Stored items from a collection
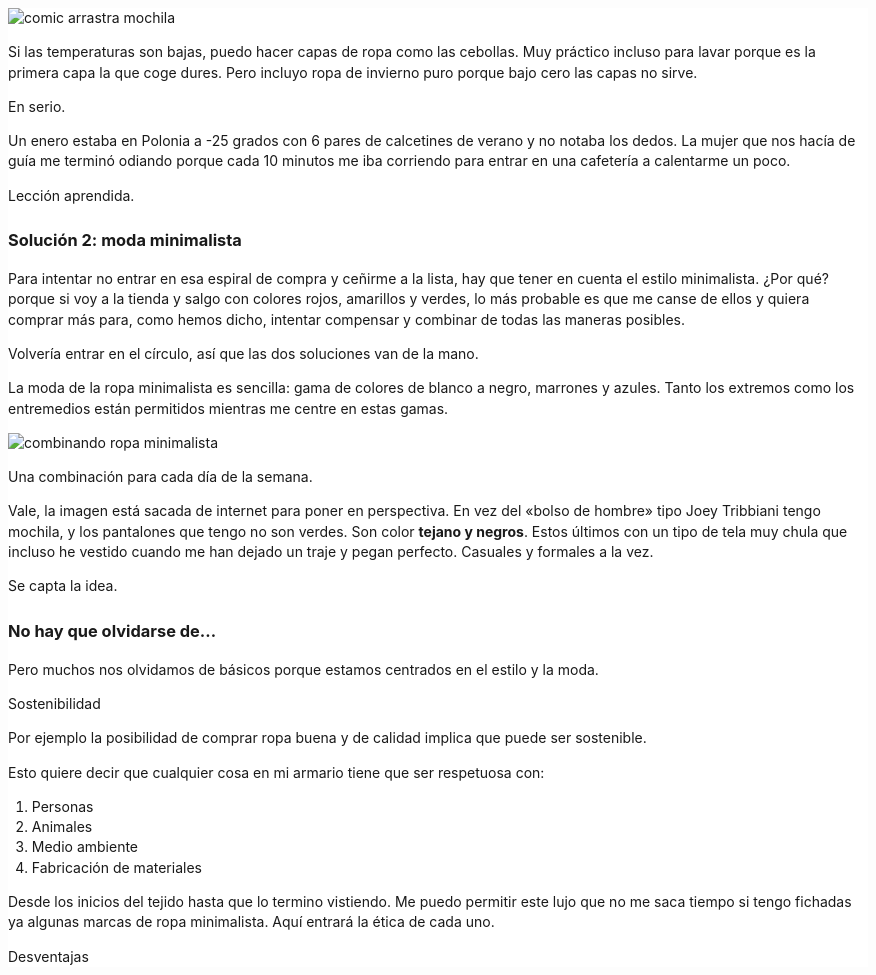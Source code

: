 ![comic arrastra mochila](./wp-content/uploads/2020/11comic-arrastra-mochila.png)

Si las temperaturas son bajas, puedo hacer capas de ropa como las cebollas. Muy práctico incluso para lavar porque es la primera capa la que coge dures. Pero incluyo ropa de invierno puro porque bajo cero las capas no sirve.

En serio.

Un enero estaba en Polonia a -25 grados con 6 pares de calcetines de verano y no notaba los dedos. La mujer que nos hacía de guía me terminó odiando porque cada 10 minutos me iba corriendo para entrar en una cafetería a calentarme un poco.

Lección aprendida.

### Solución 2: moda minimalista

Para intentar no entrar en esa espiral de compra y ceñirme a la lista, hay que tener en cuenta el estilo minimalista. ¿Por qué? porque si voy a la tienda y salgo con colores rojos, amarillos y verdes, lo más probable es que me canse de ellos y quiera comprar más para, como hemos dicho, intentar compensar y combinar de todas las maneras posibles.

Volvería entrar en el círculo, así que las dos soluciones van de la mano.

La moda de la ropa minimalista es sencilla: gama de colores de blanco a negro, marrones y azules. Tanto los extremos como los entremedios están permitidos mientras me centre en estas gamas.

![combinando ropa minimalista](./wp-content/uploads/2018/01combinando-ropa-minimalista.jpg)

Una combinación para cada día de la semana.

Vale, la imagen está sacada de internet para poner en perspectiva. En vez del «bolso de hombre» tipo Joey Tribbiani tengo mochila, y los pantalones que tengo no son verdes. Son color **tejano y negros**. Estos últimos con un tipo de tela muy chula que incluso he vestido cuando me han dejado un traje y pegan perfecto. Casuales y formales a la vez.

Se capta la idea.

### No hay que olvidarse de…

Pero muchos nos olvidamos de básicos porque estamos centrados en el estilo y la moda.

Sostenibilidad

Por ejemplo la posibilidad de comprar ropa buena y de calidad implica que puede ser sostenible.

Esto quiere decir que cualquier cosa en mi armario tiene que ser respetuosa con:

1.  Personas
2.  Animales
3.  Medio ambiente
4.  Fabricación de materiales

Desde los inicios del tejido hasta que lo termino vistiendo. Me puedo permitir este lujo que no me saca tiempo si tengo fichadas ya algunas marcas de ropa minimalista. Aquí entrará la ética de cada uno.

Desventajas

__Your instructions__: Please report every line in the entries above that holds the string "ropa".

__Result of the task__:
Si las temperaturas son bajas, puedo hacer capas de ropa como las cebollas. Muy práctico incluso para lavar porque es la primera capa la que coge dures. Pero incluyo ropa de invierno puro porque bajo cero las capas no sirve.
La moda de la ropa minimalista es sencilla: gama de colores de blanco a negro, marrones y azules. Tanto los extremos como los entremedios están permitidos mientras me centre en estas gamas.
![combinando ropa minimalista](./wp-content/uploads/2018/01combinando-ropa-minimalista.jpg)
Por ejemplo la posibilidad de comprar ropa buena y de calidad implica que puede ser sostenible.
Desde los inicios del tejido hasta que lo termino vistiendo. Me puedo permitir este lujo que no me saca tiempo si tengo fichadas ya algunas marcas de ropa minimalista. Aquí entrará la ética de cada uno.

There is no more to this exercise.